Gina Milazzo: Or, "Everyone is my ideal customer." Also wrong.
Andrew Maff: Yeah, also wrong. You need to be able to cater to a certain type of person to personalize your marketing strategy. It does not mean that other people will not shop with you. We work with a ton of different sellers. I can tell you the ones that cater 25-35 definitely sell to 45-year-old men sometimes. It just means that this is what they cater to, this is what our marketing's aimed for. This will help you adjust your brand voice, this will help you adjust your brand aesthetic, and this will allow you to know who it is you're speaking to, just like you wouldn't talk to a 65-year-old guy like you would a 12-year-old girl. You're going to want to adjust as long as you know specifically who you're trying to target.

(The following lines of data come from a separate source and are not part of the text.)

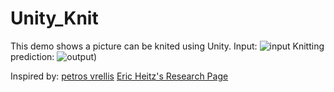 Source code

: # Unity_Knit

This demo shows a picture can be knited using Unity.
Input:
![input](https://github.com/sienaiwun/Unity_Knit/blob/master/Assets/MatImages/test.jpg)
Knitting prediction:
![output](https://github.com/sienaiwun/Unity_Knit/blob/master/Assets/MatImages/SavedScreen.jpg))

Inspired by:
[petros vrellis](http://artof01.com/vrellis/works/knit.html)
[Eric Heitz's Research Page](https://eheitzresearch.wordpress.com/)
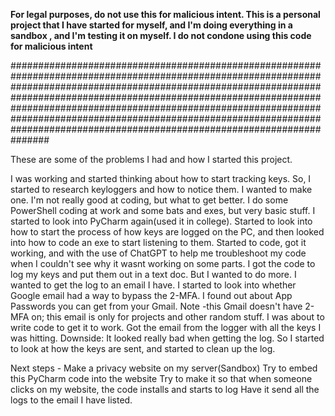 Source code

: ********For legal purposes, do not use this for malicious intent. This is a personal project that I have started for myself, and I'm doing everything in a sandbox , and I'm testing it on myself. I do not condone using this code for malicious intent********


###############################################################################################################################################################################################################################################################################################################################################################################################################


These are some of the problems I had and how I started this project.

I was working and started thinking about how to start tracking keys. So, I started to research keyloggers and how to notice them. I wanted to make one. I'm not really good at coding, but what to get better.
I do some PowerShell coding at work and some bats and exes, but very basic stuff. 
I started to look into PyCharm again(used it in college). Started to look into how to start the process of how keys are logged on the PC, and then looked into how to code an exe to start listening to them. 
Started to code, got it working, and with the use of ChatGPT to help me troubleshoot my code when I couldn't see why it wasnt working on some parts. 
I got the code to log my keys and put them out in a text doc. But I wanted to do more. I wanted to get the log to an email I have. I started to look into whether Google email had a way to bypass the 2-MFA. 
I found out about App Passwords you can get from your Gmail. Note -this Gmail doesn't have 2-MFA on; this email is only for projects and other random stuff. 
I was about to write code to get it to work. Got the email from the logger with all the keys I was hitting. 
Downside: It looked really bad when getting the log. So I started to look at how the keys are sent, and started to clean up the log.


Next steps - 
Make a privacy website on my server(Sandbox)
Try to embed this PyCharm code into the website
Try to make it so that when someone clicks on my website, the code installs and starts to log
Have it send all the logs to the email I have listed.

So what we're going to do is we're going to go through every question that we actually ask ourselves before we bring on a new client, and that way, I would highly suggest you guys start to use these questions internally as well, so that you'll know specifically who it is you're trying to target, and I will also send you our slides for you to fill everything out yourself if you ask. I will not put it in the description, because I'm going to make you work for it.
Andrew Maff: So first question, what we're going over, demographics, psychographics, and geographics. So you want to know who they are, what they act like, and where they live. So what is the typical age range of your customer? You want to try and keep this within 20 years, so 25 to 45, 35 to 55, you don't want to do 15 to 80. That's not going to help you. So try to keep it within 20 years. Gender, boy, girl, both.
Gina Milazzo: Both, something else.
Andrew Maff: I know that's a thing, so whatever. Just know who you're talking to. Level of education, you don't want to talk down to someone, but you do want to not ... you don't want to talk down to someone period. So you don't want to talk to someone like, "All of my customers have a PhD," when in reality the majority of them just have middle school. You want to know who you're talking to specifically. Occupation, you may know this, you may not. In some cases, all of your customers are radiologists. In other situations, all of your customers are-
Gina Milazzo: College students.
Andrew Maff: College students, so they don't have an occupation, or that's their occupation, however you want to look at that. Where do they live? Sometimes it's relevant, sometimes it's not. This could be suburbs, this could be city, this could literally be, "I only cater to people in Texas." You're going to want to know specifically where they live. Household composition, so children-
Gina Milazzo: This one's interesting.
Andrew Maff: ... parents, yeah. This one's kind of, it could be anything. But it's going to help you kind of know, is there pets in the house? Is there other people in the house? This would be relevant obviously for pet owners, but parents or anything along those lines. Race or ethnicity, going to help depending on what your product is. This is going to be relevant to some people, not everyone.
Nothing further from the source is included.